Because of the high level of origination last year, Catalfo says there was very little channel conflict. Her company has retail, wholesale, correspondent and call-center/Internet divisions. To eliminate conflict, Principal Residential identified specific markets for each channel, she says.
"We made a conscious decision to direct inquiries to branches where there was [a branch] and to the Internet where there wasn't a branch," she says. "But ultimately, we let consumers choose how they want to do business."
Wells Fargo Home Mortgage
Cara Heiden, executive vice president of national consumer lending at Wells Fargo Home Mortgage, Des Moines, Iowa, says Wells Fargo plans to increase its market share and projects the same level of retail origination this year as it had during 2001, which was $100.09 billion. According to the company's numbers, Wells Fargo had 4.8 percent of the mortgage market in 2001.
"Going into this year, we plan to keep our head down and grow our market share and service our current customers," Heiden says.

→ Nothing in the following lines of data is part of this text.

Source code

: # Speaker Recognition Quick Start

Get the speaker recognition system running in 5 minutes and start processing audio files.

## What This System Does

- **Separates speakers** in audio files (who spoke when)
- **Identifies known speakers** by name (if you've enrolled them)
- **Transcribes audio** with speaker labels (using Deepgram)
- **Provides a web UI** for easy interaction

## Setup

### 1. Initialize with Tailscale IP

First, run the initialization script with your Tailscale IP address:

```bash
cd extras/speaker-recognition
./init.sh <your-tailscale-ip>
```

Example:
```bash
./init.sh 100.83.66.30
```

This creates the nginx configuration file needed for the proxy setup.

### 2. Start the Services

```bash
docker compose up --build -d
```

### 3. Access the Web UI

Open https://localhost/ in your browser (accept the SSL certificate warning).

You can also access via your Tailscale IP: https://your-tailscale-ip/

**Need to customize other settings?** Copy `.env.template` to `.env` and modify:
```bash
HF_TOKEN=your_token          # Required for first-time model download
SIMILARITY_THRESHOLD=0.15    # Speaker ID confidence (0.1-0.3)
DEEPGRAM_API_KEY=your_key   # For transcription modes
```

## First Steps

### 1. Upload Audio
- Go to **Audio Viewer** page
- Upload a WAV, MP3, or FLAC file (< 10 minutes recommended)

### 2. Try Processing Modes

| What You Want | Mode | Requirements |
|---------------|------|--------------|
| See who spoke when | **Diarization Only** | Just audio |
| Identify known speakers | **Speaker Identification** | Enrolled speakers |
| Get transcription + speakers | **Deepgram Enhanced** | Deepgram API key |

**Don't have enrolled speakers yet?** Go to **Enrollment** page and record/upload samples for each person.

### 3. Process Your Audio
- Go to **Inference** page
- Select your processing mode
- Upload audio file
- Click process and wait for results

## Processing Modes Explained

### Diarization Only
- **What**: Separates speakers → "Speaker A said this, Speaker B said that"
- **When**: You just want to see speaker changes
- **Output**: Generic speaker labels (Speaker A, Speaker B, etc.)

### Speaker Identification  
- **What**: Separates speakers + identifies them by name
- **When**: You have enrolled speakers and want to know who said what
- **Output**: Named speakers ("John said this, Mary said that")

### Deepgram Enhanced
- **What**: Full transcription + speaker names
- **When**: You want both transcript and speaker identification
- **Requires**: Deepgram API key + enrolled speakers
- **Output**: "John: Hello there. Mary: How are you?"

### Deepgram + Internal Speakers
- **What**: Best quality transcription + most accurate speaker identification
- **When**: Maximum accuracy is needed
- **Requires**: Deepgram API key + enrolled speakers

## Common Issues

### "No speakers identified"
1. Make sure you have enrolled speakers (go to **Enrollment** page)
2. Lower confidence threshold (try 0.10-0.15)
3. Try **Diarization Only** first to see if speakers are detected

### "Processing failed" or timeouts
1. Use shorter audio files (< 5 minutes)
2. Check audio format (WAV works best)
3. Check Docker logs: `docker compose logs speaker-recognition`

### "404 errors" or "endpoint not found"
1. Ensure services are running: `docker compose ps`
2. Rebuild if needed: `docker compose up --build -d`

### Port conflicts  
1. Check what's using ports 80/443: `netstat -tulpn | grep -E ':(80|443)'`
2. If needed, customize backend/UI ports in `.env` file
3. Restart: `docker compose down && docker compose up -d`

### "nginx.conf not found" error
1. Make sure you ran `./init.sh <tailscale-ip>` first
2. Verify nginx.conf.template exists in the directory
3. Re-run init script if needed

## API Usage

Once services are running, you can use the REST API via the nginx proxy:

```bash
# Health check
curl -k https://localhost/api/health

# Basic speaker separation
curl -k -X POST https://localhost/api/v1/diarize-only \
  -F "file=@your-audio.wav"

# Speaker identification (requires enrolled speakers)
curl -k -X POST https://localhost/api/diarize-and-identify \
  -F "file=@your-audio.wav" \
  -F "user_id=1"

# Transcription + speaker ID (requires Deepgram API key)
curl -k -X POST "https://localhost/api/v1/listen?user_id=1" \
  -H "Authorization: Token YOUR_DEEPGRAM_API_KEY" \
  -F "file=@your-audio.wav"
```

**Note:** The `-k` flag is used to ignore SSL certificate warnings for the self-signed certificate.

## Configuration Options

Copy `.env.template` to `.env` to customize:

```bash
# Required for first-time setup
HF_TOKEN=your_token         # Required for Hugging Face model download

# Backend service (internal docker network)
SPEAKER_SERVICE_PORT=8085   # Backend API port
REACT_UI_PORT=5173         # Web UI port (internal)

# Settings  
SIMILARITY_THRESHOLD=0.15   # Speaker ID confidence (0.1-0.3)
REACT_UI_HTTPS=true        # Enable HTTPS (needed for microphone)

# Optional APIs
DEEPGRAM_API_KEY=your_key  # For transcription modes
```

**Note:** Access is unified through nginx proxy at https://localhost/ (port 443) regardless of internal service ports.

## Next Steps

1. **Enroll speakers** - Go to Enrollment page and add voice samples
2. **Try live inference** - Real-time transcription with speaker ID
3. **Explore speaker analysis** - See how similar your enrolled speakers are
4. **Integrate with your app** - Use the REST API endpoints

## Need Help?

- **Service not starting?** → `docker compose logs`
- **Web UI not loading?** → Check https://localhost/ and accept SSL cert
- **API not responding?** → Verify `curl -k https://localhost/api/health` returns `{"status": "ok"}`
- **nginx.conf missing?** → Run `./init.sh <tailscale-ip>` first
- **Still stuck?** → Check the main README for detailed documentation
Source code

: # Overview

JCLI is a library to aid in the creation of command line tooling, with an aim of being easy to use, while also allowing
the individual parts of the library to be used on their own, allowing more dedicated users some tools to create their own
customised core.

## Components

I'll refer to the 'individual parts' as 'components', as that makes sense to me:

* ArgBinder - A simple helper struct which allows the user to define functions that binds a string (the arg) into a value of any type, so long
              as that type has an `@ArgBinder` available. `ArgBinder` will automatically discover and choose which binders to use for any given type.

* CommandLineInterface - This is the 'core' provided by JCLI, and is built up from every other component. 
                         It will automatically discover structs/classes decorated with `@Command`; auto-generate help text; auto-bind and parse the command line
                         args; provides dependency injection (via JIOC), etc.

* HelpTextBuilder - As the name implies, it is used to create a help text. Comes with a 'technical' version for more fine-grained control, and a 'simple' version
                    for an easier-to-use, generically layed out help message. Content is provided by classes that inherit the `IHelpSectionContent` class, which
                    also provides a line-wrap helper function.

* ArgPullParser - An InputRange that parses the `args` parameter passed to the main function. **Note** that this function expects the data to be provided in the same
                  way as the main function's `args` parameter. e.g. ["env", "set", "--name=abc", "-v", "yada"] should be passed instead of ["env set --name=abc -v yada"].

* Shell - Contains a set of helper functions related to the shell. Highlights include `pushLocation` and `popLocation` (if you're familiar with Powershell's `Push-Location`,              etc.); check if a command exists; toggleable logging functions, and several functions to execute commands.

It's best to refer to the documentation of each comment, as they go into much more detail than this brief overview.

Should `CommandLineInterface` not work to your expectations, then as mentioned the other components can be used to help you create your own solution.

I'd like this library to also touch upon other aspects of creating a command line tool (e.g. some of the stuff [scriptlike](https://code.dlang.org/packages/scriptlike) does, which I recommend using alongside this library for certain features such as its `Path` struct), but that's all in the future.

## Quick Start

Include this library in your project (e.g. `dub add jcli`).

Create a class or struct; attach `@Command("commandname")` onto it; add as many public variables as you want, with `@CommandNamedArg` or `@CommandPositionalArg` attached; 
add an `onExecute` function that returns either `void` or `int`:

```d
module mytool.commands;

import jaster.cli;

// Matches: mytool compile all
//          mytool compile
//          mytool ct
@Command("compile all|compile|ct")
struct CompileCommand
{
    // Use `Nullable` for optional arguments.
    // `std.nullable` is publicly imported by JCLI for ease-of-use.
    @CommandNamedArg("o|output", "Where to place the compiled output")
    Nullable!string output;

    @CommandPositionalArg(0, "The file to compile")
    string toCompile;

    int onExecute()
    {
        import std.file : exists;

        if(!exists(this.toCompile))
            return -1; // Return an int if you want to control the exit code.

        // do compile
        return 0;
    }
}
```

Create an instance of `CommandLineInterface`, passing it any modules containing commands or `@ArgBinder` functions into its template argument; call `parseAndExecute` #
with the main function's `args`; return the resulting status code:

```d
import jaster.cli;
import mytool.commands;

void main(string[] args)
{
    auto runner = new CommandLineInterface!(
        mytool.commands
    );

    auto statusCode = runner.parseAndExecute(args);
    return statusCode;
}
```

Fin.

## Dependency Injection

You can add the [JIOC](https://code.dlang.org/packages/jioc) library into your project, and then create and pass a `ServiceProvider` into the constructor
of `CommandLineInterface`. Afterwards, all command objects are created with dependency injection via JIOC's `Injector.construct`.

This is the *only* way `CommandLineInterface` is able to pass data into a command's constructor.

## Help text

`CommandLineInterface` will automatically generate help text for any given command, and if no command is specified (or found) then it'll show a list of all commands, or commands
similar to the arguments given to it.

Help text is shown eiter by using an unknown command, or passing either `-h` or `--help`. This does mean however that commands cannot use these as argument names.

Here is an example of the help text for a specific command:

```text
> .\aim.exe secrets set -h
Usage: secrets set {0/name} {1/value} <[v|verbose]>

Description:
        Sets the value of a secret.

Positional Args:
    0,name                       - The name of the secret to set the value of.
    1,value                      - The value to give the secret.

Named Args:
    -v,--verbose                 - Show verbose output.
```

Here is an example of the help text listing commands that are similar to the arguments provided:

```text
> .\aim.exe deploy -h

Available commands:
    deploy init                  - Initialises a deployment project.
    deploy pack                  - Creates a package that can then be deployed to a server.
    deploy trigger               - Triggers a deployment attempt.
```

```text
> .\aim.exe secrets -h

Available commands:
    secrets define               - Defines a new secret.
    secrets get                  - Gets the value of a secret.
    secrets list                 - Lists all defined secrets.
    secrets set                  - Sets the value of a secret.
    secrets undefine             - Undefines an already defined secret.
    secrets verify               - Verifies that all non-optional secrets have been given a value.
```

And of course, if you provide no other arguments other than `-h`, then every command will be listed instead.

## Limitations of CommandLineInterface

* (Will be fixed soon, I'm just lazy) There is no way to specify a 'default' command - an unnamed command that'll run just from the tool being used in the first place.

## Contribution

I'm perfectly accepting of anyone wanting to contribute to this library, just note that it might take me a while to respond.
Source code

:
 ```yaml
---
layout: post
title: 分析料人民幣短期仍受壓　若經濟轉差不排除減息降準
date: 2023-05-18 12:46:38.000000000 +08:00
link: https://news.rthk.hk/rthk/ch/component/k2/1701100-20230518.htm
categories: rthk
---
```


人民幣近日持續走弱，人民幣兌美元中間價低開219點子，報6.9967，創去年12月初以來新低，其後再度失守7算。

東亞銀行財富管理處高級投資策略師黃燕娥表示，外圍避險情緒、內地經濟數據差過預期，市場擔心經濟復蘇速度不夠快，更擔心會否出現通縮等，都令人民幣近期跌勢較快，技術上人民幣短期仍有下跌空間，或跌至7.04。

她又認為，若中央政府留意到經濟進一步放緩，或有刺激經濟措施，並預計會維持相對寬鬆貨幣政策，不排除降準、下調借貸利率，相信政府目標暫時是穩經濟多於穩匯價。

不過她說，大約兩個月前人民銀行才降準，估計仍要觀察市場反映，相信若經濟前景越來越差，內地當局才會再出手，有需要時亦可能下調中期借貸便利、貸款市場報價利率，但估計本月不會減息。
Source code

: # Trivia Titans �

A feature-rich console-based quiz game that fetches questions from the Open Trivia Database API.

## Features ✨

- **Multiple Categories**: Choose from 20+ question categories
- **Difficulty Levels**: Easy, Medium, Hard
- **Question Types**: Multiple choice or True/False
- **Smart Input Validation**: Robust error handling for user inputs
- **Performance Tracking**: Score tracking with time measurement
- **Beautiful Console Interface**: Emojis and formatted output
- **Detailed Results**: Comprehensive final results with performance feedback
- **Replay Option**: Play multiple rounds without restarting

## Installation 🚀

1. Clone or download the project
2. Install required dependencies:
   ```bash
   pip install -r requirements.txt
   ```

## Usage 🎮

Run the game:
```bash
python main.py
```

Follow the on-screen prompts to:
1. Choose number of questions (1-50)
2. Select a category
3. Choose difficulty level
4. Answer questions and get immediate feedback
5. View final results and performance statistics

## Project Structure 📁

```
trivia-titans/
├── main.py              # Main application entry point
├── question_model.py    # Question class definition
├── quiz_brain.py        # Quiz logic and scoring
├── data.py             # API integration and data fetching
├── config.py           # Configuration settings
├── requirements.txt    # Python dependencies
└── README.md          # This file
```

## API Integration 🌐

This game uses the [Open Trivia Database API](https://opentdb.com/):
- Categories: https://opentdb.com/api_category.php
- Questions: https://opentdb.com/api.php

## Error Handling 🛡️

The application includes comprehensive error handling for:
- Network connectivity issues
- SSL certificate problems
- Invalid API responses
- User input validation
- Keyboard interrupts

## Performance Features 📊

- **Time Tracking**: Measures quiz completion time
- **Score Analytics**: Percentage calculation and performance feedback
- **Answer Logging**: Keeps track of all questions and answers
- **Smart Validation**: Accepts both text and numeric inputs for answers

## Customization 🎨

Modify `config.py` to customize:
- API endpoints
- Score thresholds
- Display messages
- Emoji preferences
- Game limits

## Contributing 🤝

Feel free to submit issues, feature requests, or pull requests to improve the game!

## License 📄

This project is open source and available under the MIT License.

To increase its market share, Wells Fargo plans to focus on the continued growth of its loan origination sales force even more than it did in 2001. The lending division started with a sales force of 4,500 last year and increased that to 6,333 by the end of the year. Wells Fargo's goal is to increase to 10,000 loan originators in the next three years, Heiden says.
The company has developed a process for recruiting loan originators (who they refer to as home mortgage consultants, or HMCs), which focuses on "high-trust sales and marketing," says Heiden.
At the core of developing this strategy, Heiden says, is making sure that HMCs maintain and continue to develop "deep relationships with referral sources, such as Realtors, bankers, builders and financial advisers.
"We are hugely committed to our retail business," Heiden says. "As we make our HMCs more successful and more productive, we're servicing more customers and becoming more successful as a retail group.
Heiden says Wells Fargo provides its HMCs with the point-of-sale automation and marketing support and training they need to be successful. The training includes providing best-practice examples to the HMC as well as teaching him or her how to conduct research and interview business resources. The training also includes coaching from management.